Do “fascismo social”





Há algo de encantador na capacidade imaginativa do ser humano. Como ele reinventa acontecimentos, revisita expressões que passam a estar possuídas de um novo significado. A modernidade atravessa essa reinvenção dos termos. Por hoje, há palavras que só não são banidas do léxico porque convêm para lembrar a perfídia que se apodera de certas pessoas. Como se fosse sempre urgente enfatizar a antítese do caminho correcto, uma virtude social e de ideias que não merece contestação. Aos dissidentes, chega-se-lhes com a acusação de “fascista”.

Há tempos deparei com a revisitação da palavra, numa insólita associação ao “social”. Alguém (cuja identidade não me recordo) fazia o obituário do Independente. Sem saudades do legado deixado pelo semanário que espalhou tanta rebeldia nos anos iniciais, essa pessoa acusava o Independente de “fascismo social”. Dava exemplos: a sanha persecutória a Macário Correia, com o desdém que Miguel Esteves Cardoso soube exprimir; as resistências exibidas aos arrivistas vindos do nada e que tentavam fazer carreira política, subindo a pulso, vindos da província; até Cavaco não escapou às manifestações de “fascismo social” – ele mais os seguidores que, na altura, foram alvo da chacota estética do semanário por abusarem das peúgas brancas como complemento do fato e da gravata.

Fico perplexo com a acusação fácil que tenta denegrir, definitivamente e sem contestação, aqueles de que não gostamos.
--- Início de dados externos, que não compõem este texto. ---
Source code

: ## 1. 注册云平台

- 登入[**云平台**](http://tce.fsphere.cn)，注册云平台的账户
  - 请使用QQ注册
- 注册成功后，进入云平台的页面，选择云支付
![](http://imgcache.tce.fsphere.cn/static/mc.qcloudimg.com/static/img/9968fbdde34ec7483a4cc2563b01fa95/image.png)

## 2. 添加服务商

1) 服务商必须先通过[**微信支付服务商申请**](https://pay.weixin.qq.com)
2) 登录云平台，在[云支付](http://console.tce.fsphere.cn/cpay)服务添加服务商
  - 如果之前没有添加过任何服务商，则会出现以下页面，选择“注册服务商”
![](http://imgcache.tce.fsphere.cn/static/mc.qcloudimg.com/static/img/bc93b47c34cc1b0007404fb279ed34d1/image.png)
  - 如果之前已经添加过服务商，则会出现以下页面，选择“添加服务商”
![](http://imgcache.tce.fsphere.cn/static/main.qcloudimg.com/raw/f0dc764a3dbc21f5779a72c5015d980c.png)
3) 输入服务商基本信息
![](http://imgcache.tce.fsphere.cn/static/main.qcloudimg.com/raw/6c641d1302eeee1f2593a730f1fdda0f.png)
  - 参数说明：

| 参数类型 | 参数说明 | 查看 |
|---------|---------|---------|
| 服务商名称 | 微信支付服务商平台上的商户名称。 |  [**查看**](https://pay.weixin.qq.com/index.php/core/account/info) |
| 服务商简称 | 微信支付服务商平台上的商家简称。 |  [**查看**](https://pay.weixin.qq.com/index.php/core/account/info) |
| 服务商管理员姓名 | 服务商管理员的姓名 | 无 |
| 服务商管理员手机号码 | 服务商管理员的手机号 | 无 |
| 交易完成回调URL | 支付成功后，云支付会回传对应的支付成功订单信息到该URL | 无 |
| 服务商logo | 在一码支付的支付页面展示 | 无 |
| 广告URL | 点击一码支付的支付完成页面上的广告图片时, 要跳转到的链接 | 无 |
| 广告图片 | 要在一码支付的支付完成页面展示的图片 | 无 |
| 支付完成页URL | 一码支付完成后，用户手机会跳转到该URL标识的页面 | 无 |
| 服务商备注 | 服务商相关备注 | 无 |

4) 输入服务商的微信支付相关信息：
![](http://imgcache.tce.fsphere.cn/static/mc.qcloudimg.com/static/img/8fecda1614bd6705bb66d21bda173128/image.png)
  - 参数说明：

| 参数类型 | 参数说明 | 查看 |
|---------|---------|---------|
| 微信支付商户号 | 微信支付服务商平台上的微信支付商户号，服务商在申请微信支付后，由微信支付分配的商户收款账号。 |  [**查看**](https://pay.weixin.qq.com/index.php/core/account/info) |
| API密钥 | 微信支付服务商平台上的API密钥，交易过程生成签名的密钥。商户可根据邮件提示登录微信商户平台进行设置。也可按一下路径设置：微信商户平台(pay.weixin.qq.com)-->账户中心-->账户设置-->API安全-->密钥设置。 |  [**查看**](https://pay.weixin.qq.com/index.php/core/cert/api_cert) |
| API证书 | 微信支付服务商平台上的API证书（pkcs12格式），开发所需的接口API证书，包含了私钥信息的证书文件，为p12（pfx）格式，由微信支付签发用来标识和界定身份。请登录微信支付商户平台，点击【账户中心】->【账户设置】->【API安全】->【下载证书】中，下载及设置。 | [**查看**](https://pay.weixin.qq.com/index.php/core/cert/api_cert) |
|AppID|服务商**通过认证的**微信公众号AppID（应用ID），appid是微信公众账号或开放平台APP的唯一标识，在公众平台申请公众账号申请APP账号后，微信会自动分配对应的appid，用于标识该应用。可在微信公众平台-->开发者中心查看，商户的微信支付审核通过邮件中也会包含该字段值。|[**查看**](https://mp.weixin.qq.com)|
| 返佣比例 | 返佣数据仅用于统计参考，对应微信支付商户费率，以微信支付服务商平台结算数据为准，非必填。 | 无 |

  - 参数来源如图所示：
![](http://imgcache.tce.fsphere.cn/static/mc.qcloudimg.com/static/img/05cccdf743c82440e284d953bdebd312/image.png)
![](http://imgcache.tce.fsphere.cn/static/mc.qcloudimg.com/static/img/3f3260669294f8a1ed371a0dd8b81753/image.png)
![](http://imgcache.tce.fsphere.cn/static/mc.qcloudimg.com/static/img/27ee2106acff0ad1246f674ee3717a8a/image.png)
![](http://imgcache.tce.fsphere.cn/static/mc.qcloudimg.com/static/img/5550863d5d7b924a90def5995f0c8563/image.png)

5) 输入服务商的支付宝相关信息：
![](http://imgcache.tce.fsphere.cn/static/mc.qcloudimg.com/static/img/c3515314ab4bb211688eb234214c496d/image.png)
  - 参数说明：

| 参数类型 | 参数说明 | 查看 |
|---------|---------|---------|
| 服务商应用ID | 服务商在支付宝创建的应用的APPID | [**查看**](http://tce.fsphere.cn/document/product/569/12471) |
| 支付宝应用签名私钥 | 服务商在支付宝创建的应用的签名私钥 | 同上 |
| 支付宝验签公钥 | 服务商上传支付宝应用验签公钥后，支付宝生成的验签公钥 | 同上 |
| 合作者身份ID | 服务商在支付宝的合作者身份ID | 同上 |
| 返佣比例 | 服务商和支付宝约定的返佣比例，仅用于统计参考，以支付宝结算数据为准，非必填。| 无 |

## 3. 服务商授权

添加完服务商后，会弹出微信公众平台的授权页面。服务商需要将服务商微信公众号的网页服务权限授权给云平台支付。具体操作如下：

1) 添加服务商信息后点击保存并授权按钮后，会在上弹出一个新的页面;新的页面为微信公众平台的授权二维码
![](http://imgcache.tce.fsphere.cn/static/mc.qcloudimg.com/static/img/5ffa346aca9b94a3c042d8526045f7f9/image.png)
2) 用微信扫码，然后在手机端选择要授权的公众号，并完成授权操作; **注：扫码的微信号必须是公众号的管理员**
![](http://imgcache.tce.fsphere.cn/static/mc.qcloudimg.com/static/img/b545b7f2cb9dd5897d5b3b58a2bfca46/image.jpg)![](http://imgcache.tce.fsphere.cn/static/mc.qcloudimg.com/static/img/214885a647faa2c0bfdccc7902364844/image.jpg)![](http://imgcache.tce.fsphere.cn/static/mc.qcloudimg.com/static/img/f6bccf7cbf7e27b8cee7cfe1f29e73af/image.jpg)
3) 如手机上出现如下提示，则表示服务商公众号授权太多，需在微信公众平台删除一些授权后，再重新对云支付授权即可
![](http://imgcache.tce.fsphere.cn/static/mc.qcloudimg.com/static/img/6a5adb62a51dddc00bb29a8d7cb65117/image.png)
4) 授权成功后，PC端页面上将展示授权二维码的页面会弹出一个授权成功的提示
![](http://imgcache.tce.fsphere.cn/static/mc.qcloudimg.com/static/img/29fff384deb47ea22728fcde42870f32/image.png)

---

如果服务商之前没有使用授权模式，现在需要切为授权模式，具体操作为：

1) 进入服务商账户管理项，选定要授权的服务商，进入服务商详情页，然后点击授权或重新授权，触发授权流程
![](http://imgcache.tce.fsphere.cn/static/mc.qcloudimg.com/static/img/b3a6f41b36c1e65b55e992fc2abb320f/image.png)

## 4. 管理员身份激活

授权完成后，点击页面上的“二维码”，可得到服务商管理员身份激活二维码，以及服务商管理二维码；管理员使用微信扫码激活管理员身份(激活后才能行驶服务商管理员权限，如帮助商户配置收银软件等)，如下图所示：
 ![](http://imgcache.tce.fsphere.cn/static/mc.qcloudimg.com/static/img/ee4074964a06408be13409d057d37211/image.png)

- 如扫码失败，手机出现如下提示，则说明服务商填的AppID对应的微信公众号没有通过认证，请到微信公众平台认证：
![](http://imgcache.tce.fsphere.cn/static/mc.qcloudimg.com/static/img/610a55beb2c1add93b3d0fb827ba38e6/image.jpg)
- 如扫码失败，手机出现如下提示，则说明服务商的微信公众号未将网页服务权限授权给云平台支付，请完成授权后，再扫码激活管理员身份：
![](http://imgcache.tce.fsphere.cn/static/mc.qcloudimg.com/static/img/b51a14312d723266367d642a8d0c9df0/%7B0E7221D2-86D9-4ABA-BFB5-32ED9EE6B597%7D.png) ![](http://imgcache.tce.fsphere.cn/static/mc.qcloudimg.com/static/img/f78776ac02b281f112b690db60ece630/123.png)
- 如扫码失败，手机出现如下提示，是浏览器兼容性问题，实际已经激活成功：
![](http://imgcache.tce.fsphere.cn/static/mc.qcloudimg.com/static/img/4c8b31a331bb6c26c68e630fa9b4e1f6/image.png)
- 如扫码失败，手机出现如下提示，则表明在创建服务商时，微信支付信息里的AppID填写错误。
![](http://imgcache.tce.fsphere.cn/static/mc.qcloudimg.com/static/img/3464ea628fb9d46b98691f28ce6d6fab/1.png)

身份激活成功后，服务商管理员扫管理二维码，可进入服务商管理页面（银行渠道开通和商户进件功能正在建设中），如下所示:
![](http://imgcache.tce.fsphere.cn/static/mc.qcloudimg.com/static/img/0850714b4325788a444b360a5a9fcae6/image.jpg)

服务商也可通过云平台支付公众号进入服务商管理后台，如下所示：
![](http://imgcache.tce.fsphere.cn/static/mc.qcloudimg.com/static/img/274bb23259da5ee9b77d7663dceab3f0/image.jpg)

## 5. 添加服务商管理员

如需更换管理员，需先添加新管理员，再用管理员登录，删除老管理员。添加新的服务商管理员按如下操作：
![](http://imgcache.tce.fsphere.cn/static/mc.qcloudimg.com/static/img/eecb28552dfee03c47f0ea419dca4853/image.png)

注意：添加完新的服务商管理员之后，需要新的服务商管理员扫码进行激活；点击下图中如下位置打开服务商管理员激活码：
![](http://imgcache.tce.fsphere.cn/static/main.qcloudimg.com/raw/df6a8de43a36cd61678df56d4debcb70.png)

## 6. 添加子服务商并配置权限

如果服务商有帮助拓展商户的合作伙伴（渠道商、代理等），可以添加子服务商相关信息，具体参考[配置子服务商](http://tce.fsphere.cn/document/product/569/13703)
Podemos não concordar com a crítica fácil do Independente, com a perseguição que o jornal fez a certas personagens que pairavam na paisagem política doméstica. Mas daí a destapar a acusação de “fascismo social”, só o despautério de quem não tem argumentos para combater os alvos da crítica. Pensam os críticos que o rótulo “fascismo social” é tão poderoso que encerra qualquer hipótese de discussão subsequente. E assim fica provada a enorme tolerância democrática destes arautos da moralidade que, à falta de melhor, lançam a âncora do “fascismo social”. Os alvos da crítica não têm o direito de zombar com quem lhes apeteça. A moralidade dos sacerdotes impede-o – pudessem eles ser entronizados nesse papel, e decerto a mordaça soltar-se-ia com assiduidade.

Há quem se tenha revisto na crítica a Macário Correia, a Cavaco, aos deputados e ministros PSD que abusavam da peúga branca, aos arrivistas chegados da província que se punham em bicos de pés quando a ribalta batia à porta. Há quem discorde do método, quem tenha lamentado a exuberância elitista de uma casta lisbonense que não admite a invasão de pacóvios que tentam a sua sorte no turbilhão da grande urbe. São os mesmos que, atirando o “fascismo social” como acusação, censuram a atitude de quem acha que Lisboa é uma coutada reservada aos que já lá estão, vedando o acesso aos saloios que desembarcam na capital à procura da exposição que a província não permite.

Isto é o “fascismo social”? Os lisboetas de gema, que usam as páginas de um jornal para ensaiar a sobranceria pelos forasteiros que ousam competir pelas sinecuras que julgavam reservadas aos seus pares, podem ser acusados de “fascismo social”? Há aqui uma confusão fácil de conceitos. Que o Independente tenha praticado amiúde a “exclusão social”, através do elitismo que não escondia das suas páginas, parece-me pacífico. Ora as palavras existem com um certo sentido. Por mais que a certas pessoas seja conveniente distorcer palavras e acontecimentos, só aos mais distraídos o rótulo de “fascismo social” tem as propriedades do cimento. Por este andar, todas as formas de exclusão se encaixam num fascismo qualquer. Que tenham cuidado os seus arautos: saudosistas de um império extinto (o soviético), alguém lhes virá lembrar que nesse império havia “fascismos” recorrentes…

Por estes dias, a palavra “fascismo” é uma espécie de albergue espanhol onde cabem todas as situações que, subjectivamente, deploramos. É o patinho feio das palavras, um termo sarnento que retrata o hediondo que se lastima. Já agora, proponho que se autorize a mutação etimológica da palavra. Modificava-se o dicionário. “Fascismo” deixaria de ser o “sistema instituído por Mussolini, em Itália, caracterizado pela defesa de um nacionalismo exacerbado e pelo exercício de um poder centralizado e ditatorial baseado na repressão de qualquer forma de oposição.” E passaria a ter o seguinte significado: “qualquer atitude ou comportamento que se encontra nos antípodas daquilo que uma pessoa defende”. “Fascismo” seria tudo aquilo que o Homem quisesse, na censura do outro.

E, então, todos seremos fascistas (aos olhos do outro).